• [TASK ITEM]:
Write out every entry, unchanged. Skip any picture.

• [DATA EXTRACT]:
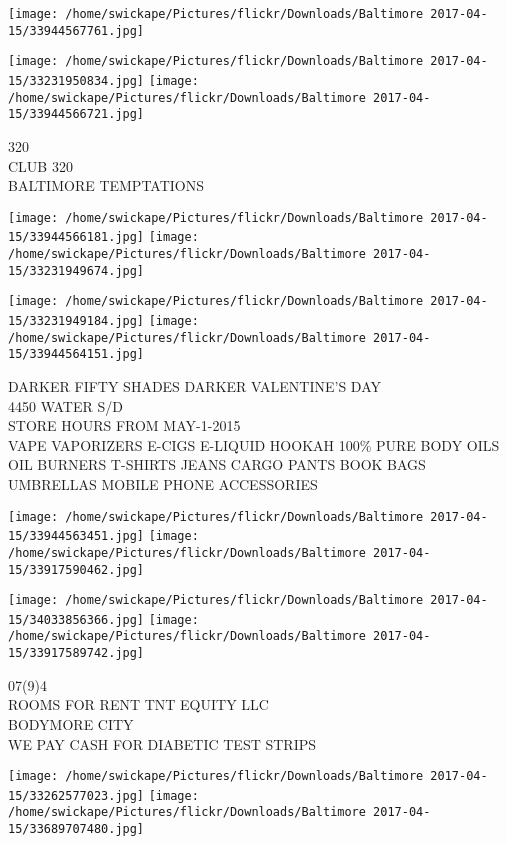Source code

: \documentclass[10pt,letterpaper]{article}
\begin{document}
\texttt{[image: /home/swickape/Pictures/flickr/Downloads/Baltimore 2017-04-15/33944567761.jpg]}

\vspace{0.25in}
\texttt{[image: /home/swickape/Pictures/flickr/Downloads/Baltimore 2017-04-15/33231950834.jpg]}
\texttt{[image: /home/swickape/Pictures/flickr/Downloads/Baltimore 2017-04-15/33944566721.jpg]}

320\\
CLUB 320\\
BALTIMORE TEMPTATIONS
\pagebreak

\texttt{[image: /home/swickape/Pictures/flickr/Downloads/Baltimore 2017-04-15/33944566181.jpg]}
\texttt{[image: /home/swickape/Pictures/flickr/Downloads/Baltimore 2017-04-15/33231949674.jpg]}

\texttt{[image: /home/swickape/Pictures/flickr/Downloads/Baltimore 2017-04-15/33231949184.jpg]}
\texttt{[image: /home/swickape/Pictures/flickr/Downloads/Baltimore 2017-04-15/33944564151.jpg]}

DARKER FIFTY SHADES DARKER VALENTINE'S DAY\\
4450 WATER S/D\\
STORE HOURS FROM MAY{-}1{-}2015\\
VAPE VAPORIZERS E{-}CIGS E{-}LIQUID HOOKAH 100\% PURE BODY OILS OIL BURNERS T{-}SHIRTS JEANS CARGO PANTS BOOK BAGS UMBRELLAS MOBILE PHONE ACCESSORIES
\pagebreak

\texttt{[image: /home/swickape/Pictures/flickr/Downloads/Baltimore 2017-04-15/33944563451.jpg]}
\texttt{[image: /home/swickape/Pictures/flickr/Downloads/Baltimore 2017-04-15/33917590462.jpg]}

\texttt{[image: /home/swickape/Pictures/flickr/Downloads/Baltimore 2017-04-15/34033856366.jpg]}
\texttt{[image: /home/swickape/Pictures/flickr/Downloads/Baltimore 2017-04-15/33917589742.jpg]}

07(9)4\\
ROOMS FOR RENT TNT EQUITY LLC\\
BODYMORE CITY\\
WE PAY CASH FOR DIABETIC TEST STRIPS
\pagebreak

\texttt{[image: /home/swickape/Pictures/flickr/Downloads/Baltimore 2017-04-15/33262577023.jpg]}
\texttt{[image: /home/swickape/Pictures/flickr/Downloads/Baltimore 2017-04-15/33689707480.jpg]}
\end{document}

• [COMPLETED TASK]:
Source code

: \documentclass[10pt,letterpaper]{article}
\begin{document}
\texttt{[image: /home/swickape/Pictures/flickr/Downloads/Baltimore 2017-04-15/33944567761.jpg]}

\vspace{0.25in}
\texttt{[image: /home/swickape/Pictures/flickr/Downloads/Baltimore 2017-04-15/33231950834.jpg]}
\texttt{[image: /home/swickape/Pictures/flickr/Downloads/Baltimore 2017-04-15/33944566721.jpg]}

320\\
CLUB 320\\
BALTIMORE TEMPTATIONS
\pagebreak

\texttt{[image: /home/swickape/Pictures/flickr/Downloads/Baltimore 2017-04-15/33944566181.jpg]}
\texttt{[image: /home/swickape/Pictures/flickr/Downloads/Baltimore 2017-04-15/33231949674.jpg]}

\texttt{[image: /home/swickape/Pictures/flickr/Downloads/Baltimore 2017-04-15/33231949184.jpg]}
\texttt{[image: /home/swickape/Pictures/flickr/Downloads/Baltimore 2017-04-15/33944564151.jpg]}

DARKER FIFTY SHADES DARKER VALENTINE'S DAY\\
4450 WATER S/D\\
STORE HOURS FROM MAY{-}1{-}2015\\
VAPE VAPORIZERS E{-}CIGS E{-}LIQUID HOOKAH 100\% PURE BODY OILS OIL BURNERS T{-}SHIRTS JEANS CARGO PANTS BOOK BAGS UMBRELLAS MOBILE PHONE ACCESSORIES
\pagebreak

\texttt{[image: /home/swickape/Pictures/flickr/Downloads/Baltimore 2017-04-15/33944563451.jpg]}
\texttt{[image: /home/swickape/Pictures/flickr/Downloads/Baltimore 2017-04-15/33917590462.jpg]}

\texttt{[image: /home/swickape/Pictures/flickr/Downloads/Baltimore 2017-04-15/34033856366.jpg]}
\texttt{[image: /home/swickape/Pictures/flickr/Downloads/Baltimore 2017-04-15/33917589742.jpg]}

07(9)4\\
ROOMS FOR RENT TNT EQUITY LLC\\
BODYMORE CITY\\
WE PAY CASH FOR DIABETIC TEST STRIPS
\pagebreak

\texttt{[image: /home/swickape/Pictures/flickr/Downloads/Baltimore 2017-04-15/33262577023.jpg]}
\texttt{[image: /home/swickape/Pictures/flickr/Downloads/Baltimore 2017-04-15/33689707480.jpg]}
\end{document}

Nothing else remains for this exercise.